Your response should reproduce every line of the entries that contains the word "since".

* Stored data
════════════════
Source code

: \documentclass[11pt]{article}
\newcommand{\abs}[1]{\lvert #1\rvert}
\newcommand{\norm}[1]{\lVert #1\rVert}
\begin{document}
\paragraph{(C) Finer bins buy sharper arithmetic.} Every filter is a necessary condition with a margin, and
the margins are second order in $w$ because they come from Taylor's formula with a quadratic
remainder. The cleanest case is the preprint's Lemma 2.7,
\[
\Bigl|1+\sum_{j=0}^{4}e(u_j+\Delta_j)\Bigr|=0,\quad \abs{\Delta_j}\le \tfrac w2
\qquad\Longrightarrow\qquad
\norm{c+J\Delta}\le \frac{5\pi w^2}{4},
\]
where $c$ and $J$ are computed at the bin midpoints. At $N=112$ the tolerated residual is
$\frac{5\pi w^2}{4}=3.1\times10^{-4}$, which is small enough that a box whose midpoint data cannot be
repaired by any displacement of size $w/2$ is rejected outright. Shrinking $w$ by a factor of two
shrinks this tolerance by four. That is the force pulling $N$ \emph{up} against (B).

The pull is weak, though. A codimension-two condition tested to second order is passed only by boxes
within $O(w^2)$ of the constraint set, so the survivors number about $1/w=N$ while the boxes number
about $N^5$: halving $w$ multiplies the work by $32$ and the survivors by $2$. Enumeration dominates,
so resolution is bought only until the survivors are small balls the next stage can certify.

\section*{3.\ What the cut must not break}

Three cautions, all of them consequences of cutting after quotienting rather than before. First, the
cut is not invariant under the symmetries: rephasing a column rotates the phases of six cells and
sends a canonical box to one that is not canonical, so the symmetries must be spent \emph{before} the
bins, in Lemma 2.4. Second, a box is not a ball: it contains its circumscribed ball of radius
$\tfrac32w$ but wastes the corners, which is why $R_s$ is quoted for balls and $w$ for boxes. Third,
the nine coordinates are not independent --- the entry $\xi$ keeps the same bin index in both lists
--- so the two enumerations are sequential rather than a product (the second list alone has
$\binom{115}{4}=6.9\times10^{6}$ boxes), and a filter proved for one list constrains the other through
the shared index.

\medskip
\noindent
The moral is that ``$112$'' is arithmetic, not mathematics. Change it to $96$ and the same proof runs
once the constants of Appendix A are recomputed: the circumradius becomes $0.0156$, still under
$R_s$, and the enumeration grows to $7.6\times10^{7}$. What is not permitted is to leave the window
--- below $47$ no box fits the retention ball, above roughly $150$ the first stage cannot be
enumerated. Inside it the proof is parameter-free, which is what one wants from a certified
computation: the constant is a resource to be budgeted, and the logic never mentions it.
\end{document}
════════════════
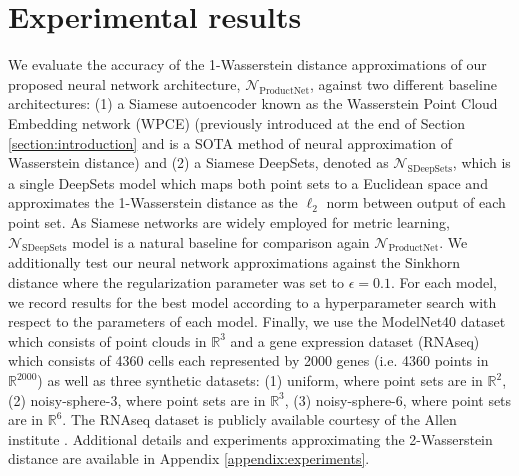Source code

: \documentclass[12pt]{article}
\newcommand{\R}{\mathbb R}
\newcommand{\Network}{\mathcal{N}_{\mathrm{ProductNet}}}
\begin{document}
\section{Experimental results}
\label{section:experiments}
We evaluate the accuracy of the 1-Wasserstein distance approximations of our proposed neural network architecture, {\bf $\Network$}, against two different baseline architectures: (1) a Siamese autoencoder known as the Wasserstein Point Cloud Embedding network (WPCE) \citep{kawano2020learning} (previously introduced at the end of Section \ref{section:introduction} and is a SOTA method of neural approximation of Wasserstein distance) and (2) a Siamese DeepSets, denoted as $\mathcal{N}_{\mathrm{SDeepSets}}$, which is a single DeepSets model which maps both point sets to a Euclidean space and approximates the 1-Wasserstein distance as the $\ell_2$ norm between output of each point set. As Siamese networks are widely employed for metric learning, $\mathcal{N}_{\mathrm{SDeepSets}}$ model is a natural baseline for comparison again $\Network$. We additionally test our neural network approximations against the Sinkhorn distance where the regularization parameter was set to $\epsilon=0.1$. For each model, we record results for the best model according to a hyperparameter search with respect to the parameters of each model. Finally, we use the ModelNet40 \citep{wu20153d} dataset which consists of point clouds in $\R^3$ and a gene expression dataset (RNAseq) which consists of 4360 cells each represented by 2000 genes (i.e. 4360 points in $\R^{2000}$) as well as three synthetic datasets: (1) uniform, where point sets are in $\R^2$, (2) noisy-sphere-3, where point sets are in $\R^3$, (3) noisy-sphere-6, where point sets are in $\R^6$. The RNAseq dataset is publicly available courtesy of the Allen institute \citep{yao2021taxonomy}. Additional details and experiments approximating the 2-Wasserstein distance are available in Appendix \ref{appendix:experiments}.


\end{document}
════════════════
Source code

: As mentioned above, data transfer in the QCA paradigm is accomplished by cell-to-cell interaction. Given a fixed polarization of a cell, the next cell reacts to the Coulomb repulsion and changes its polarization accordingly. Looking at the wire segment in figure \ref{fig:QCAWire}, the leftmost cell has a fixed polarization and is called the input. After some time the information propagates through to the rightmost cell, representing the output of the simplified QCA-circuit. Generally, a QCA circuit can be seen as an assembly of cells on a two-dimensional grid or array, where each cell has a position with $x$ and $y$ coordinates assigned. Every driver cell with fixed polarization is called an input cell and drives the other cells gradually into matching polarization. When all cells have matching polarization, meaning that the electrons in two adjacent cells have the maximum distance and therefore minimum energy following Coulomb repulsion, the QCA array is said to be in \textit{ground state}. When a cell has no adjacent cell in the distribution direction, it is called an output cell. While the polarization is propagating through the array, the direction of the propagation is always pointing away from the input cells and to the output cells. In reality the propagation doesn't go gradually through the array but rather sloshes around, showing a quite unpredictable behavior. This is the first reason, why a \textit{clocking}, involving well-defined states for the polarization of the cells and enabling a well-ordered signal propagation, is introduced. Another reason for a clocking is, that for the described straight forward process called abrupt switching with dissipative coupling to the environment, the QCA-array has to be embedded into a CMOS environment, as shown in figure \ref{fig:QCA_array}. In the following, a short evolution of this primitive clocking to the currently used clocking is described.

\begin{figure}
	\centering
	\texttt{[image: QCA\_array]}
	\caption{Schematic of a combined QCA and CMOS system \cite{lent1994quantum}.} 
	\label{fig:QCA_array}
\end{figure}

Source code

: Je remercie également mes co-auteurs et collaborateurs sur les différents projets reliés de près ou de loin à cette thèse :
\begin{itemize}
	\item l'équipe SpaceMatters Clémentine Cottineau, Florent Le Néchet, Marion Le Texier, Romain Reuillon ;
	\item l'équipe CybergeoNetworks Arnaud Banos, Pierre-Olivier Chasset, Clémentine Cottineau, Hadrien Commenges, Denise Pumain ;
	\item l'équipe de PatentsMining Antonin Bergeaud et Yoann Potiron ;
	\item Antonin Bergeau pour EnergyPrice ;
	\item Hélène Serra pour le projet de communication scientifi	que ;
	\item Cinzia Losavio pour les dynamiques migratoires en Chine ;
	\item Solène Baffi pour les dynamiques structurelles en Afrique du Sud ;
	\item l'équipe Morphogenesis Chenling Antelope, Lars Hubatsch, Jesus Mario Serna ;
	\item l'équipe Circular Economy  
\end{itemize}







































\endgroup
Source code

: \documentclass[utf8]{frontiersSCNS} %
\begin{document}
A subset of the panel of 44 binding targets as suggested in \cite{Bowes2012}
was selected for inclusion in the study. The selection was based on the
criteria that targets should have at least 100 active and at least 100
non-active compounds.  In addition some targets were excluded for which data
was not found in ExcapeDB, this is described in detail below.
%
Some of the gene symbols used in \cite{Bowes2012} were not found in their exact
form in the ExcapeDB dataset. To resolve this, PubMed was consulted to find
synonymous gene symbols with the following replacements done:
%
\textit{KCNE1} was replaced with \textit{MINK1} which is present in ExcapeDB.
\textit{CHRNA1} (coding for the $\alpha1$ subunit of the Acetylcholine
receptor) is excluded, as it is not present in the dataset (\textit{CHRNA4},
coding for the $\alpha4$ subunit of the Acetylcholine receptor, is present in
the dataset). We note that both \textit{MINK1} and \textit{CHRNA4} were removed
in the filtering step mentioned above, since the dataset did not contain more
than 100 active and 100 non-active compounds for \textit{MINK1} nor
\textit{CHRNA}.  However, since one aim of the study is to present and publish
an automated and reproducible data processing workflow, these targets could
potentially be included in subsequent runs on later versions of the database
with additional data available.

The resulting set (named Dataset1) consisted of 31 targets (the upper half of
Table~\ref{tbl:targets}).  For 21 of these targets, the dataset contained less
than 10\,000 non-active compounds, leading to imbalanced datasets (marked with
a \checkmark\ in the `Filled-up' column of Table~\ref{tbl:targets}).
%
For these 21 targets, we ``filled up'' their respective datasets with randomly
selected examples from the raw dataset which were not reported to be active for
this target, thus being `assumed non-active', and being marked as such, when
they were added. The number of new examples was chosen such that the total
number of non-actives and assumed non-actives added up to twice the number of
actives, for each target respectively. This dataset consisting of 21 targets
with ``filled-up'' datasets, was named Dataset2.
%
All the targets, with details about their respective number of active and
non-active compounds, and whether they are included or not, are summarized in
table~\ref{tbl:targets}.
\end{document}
════════════════
* Task response
in the filtering step mentioned above, since the dataset did not contain more
\textit{CHRNA}.  However, since one aim of the study is to present and publish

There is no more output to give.